A chicken, goats, fast food, driftwood: Strange things Yukoners have brought on Air North flights
In response to a call out for stories, Yukoners shared their experiences flying unique things to the territory

Chicken Baby took three Air North flights in her six-year life span.
She was a splash silkie chicken, a small feathery breed, like if a dusty mop grew legs and a beak. Chickens aren't known for flight, but Chicken Baby took to the skies so often that Air North issued her a passport.
"What are the opportunities that someone's going to say, 'you want a passport for your chicken?' 'Oh sure,' kind of weird I'm flying with a chicken anyway," said Megan Cai, Chicken Baby's owner, who lives in Atlin, B.C.
Chicken Baby is just the tip of the airplane: Yukoners have flown up goats, hermit crabs, beta fish and ducks — and those are just the things that breathe. Air North has seen people trek up one hundred Big Macs and empty jars of peanut butter, driftwood and bull kelp from Vancouver Island, and bags and bags of corn.
Oviana Wang is a passenger service supervisor with Air North. She says the airline is accommodating because of the territory's remote location.
"It's very convenient to have a reliable source to travel back and forth, and be able to not feel so isolated," Wang said.
In response to a call out for stories, CBC received almost two hundred comments, and 124 distinct travel tales. Yukoners were eager to share their experiences bringing up albino corn snakes, pints of olive oil and lilac tree trimmings. The anecdotes fell into five distinct categories — pets, junk food, other food, corn and strange items.
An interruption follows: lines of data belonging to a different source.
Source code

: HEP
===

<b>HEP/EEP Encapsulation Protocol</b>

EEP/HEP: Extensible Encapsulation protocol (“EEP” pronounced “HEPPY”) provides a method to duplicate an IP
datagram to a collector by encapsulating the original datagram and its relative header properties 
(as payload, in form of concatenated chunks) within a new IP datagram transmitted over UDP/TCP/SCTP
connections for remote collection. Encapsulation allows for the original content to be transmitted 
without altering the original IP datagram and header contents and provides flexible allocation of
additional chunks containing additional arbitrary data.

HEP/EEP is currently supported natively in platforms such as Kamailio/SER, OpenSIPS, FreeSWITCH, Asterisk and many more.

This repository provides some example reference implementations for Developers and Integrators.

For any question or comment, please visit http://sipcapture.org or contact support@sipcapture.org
'Never found an egg roll comparable'
For some, it was food from home that led them to push the boundaries of baggage.
In a hard shell suitcase from Walmart, purchased for the occasion, Valerie Atkins brought — nestled in butcher's paper, cellophane, bubble wrap and a freezer bag — 48 frozen egg rolls and 500 millilitres of plum sauce from Ottawa's Golden Palace restaurant.
"I have never found an egg roll comparable to them anywhere, and certainly not in the Yukon," she said.
"They're a good size. They're not like little small little egg rolls that you would get typically, they're open ended and the ends are kind of burnt…They don't taste burnt, but they're a dark sort of colour."
They're a taste of home for Atkins, who's from Ottawa, and is already thinking about how she's going to get her next shipment of rolls to the North.
Though more Canadians are leaving the Yukon than coming in, those that do make the Yukon home are often from the southern provinces, looking for a different pace of life.
For them, a taste of home might mean hockey bags full of summer corn from B.C. and Ontario, or soup from a Vancouver restaurant, or two litres of maple syrup from a hometown sugar shack — all of which have flown Air North.
Fast food frenzy
Other stories painted the picture of a different Yukon, one where it wasn't as easy to get southern 'luxuries' as it is today. Those luxuries were — and are — mainly fast food.
Plenty of commenters had tales of flying bags of burgers, buckets of fried chicken and trays of Blizzards. The lack of Dairy Queen in the territory between 2007 and 2022 seemed to be a major driver.
Some were flying greasy goodness up from Vancouver to Whitehorse, while others brought fast food further afield, to Old Crow and Inuvik.
Wang, with Air North, says KFC gets flown to Old Crow on "absolutely every flight. I mean, totally understandable. Like, they don't have it right."
Small but mighty
Some stories were more heartwarming than hilarious.

Nataschaa Chatterton lives in Haines Junction and she says Air North flew a hip-lift up for her cow, Tory, that saved her life. After giving birth, Tory was unable to walk, Chatterton said. The community gathered, jimmy-rigging a combination of tractor, tarp and saddle pads to keep her upright.
Chatterton was researching solutions to keep her cow alive, and came across a hip-lift. It's a "simple device," she says, "but we knew we were at the end of our timeline to get it and nobody in the Yukon had a hip-lift."
Air North was able to deliver it within 24 hours.
"It was all very timely and dramatic," she said. With the device, Tory the cow was able to heal and is walking around to this day.
Chatterton says for her, the airline is "a symbol of what northerners are capable of…even though you're little, you're still mighty."
Tory's tale and the people who came together to help her "just shows why the Yukon is such an amazing place to live and why people come here for a month and end up living here for the rest of their lives," Chatterton said.
Chatterton herself thought she'd be here for a year when she came up. Seventeen years and 35 animals later, she doesn't think she's going anywhere.